Thursday, October 17, 2024

10/17/24-"...I Am Your Father."- Darth Vader

When I was a kid I don't think I ever thought of myself becoming a father.  As a teenager I always hoped and probably expected to be married but I guess I didn't ever realize that would inevitability lead to fatherhood at some point.

But when I found the woman I wanted to spend the rest of my life with I was informed that having children was part of the deal-so making babies was in my future.  And then came Steve and Jeff.

Since I didn't grow up thinking about what type of Dad I would be it was kinda learning on the job.  I knew that Cindy would take care of the day to day necessities of being a parent.  She was and is the definite head of the family.  So I just needed to figure out what my role would be in raising sons.
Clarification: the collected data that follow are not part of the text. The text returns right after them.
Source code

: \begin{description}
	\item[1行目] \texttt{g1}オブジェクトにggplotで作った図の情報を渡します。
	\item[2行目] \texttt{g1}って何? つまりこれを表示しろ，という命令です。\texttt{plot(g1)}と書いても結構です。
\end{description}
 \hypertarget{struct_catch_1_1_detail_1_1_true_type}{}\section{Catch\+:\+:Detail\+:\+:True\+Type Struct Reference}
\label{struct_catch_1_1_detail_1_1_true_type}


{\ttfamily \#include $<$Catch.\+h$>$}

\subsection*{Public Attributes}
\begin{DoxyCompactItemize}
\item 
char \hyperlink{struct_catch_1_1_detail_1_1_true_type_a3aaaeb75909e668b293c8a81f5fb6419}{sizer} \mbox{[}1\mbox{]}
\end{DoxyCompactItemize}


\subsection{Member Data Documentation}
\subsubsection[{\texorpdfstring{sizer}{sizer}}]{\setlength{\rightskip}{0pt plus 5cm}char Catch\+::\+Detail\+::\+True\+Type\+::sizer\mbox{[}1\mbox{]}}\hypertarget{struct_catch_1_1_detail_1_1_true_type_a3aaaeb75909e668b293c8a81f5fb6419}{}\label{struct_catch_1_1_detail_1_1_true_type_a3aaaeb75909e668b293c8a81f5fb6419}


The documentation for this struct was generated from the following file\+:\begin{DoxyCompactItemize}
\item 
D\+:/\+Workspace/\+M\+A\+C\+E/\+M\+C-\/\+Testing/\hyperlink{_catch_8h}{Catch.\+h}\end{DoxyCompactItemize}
Growing up in the sit-com generation a lot of what I knew about being a father came from TV Dads.  Family Ties had Steven Keaton, Growing Pains had Jason Seaver and The Cosby Show had Heathcliff Huxtable (that last one didn't age well as a role model).  I don't think that basing a parental style on TV families is probably the smartest place to start.
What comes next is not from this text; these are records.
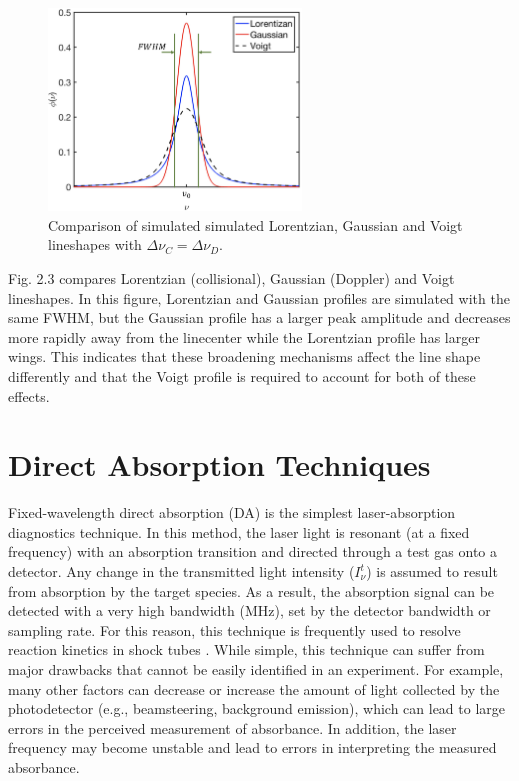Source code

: \begin{figure}[b]
    \centering
        \includegraphics[width=0.6\textwidth]{fig/ch2_fig4.png}
        \caption{Comparison of simulated simulated Lorentzian, Gaussian and Voigt lineshapes with $\Delta\nu_C=\Delta\nu_D$.}
    \label{fig:ch2_3}
\end{figure}

Fig. 2.3 compares Lorentzian (collisional), Gaussian (Doppler) and Voigt lineshapes. In this figure, Lorentzian and Gaussian profiles are simulated with the same FWHM, but the Gaussian profile has a larger peak amplitude and decreases more rapidly away from the linecenter while the Lorentzian profile has larger wings. This indicates that these broadening mechanisms affect the line shape differently and that the Voigt profile is required to account for both of these effects.


\section{Direct Absorption Techniques}
Fixed-wavelength direct absorption (DA) is the simplest laser-absorption diagnostics technique. In this method, the laser light is resonant (at a fixed frequency) with an absorption transition and directed through a test gas onto a detector. Any change in the transmitted light intensity ($I_\nu^t$) is assumed to result from absorption by the target species. As a result, the absorption signal can be detected with a very high bandwidth (MHz), set by the detector bandwidth or sampling rate. For this reason, this technique is frequently used to resolve reaction kinetics in shock tubes \cite{HANSON2014103}. While simple, this technique can suffer from major drawbacks that cannot be easily identified in an experiment. For example, many other factors can decrease or increase the amount of light collected by the photodetector (e.g., beamsteering, background emission), which can lead to large errors in the perceived measurement of absorbance. In addition, the laser frequency may become unstable and lead to errors in interpreting the measured absorbance.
So I looked to my Dad.  He might not have been there every day, but he was always there to push me in the right direction and teach me what I needed to know.
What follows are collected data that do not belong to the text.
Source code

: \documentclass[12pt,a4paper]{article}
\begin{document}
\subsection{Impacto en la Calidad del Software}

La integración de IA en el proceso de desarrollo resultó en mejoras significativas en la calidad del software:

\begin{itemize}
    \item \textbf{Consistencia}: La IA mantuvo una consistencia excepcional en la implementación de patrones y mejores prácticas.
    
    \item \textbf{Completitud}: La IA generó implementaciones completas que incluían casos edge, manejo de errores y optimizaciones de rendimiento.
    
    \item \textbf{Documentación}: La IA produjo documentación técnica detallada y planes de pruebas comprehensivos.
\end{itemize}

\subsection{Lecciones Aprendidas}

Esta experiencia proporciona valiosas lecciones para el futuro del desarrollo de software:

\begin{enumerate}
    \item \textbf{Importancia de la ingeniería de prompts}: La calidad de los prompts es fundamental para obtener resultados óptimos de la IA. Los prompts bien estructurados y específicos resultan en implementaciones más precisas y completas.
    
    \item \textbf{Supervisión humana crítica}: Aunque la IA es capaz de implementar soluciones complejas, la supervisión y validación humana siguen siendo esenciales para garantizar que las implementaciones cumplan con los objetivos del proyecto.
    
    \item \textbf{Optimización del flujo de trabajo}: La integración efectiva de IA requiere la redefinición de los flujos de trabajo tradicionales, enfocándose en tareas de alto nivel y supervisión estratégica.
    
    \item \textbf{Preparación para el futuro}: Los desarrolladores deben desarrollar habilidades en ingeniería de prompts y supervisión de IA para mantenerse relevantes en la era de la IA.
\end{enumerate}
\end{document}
Times are different though.  When I was growing up fathers and sons could bond over tasks and what was considered necessary skills.  My Dad taught me how to drive a stick shift-no one does that anymore.  He made me change the oil in my car.  Now you just get a coupon and drive to the 10 minute oil change place.

Still, I guess my parental philosophy became one of a guide.  I felt as if I could keep them on the a path but allow them to make their own mistakes and figure out their own ideologies, that Steve and Jeff would turn out ok.

At times we joke about my "hands-off" parenting.  But I hope that the kids both understand that even though I seemed like I wasn't the most domineering of fathers, I was always aware of where they were and what they were experiencing, ready to step in and support them.

Both Steve and Jeff are grown men now.  Even though I don't say it enough, I am very proud of both of them and who they have become.  I hope that maybe I had a little part in them becoming the people they are today.  

And they can always be glad that their Dad didn't end up being Darth Vader (Luke Skywalker definitely didn't win the Dad lottery). 

PS-I know that I haven't written specifically about the boys here.  Those posts are coming, hopefully soon.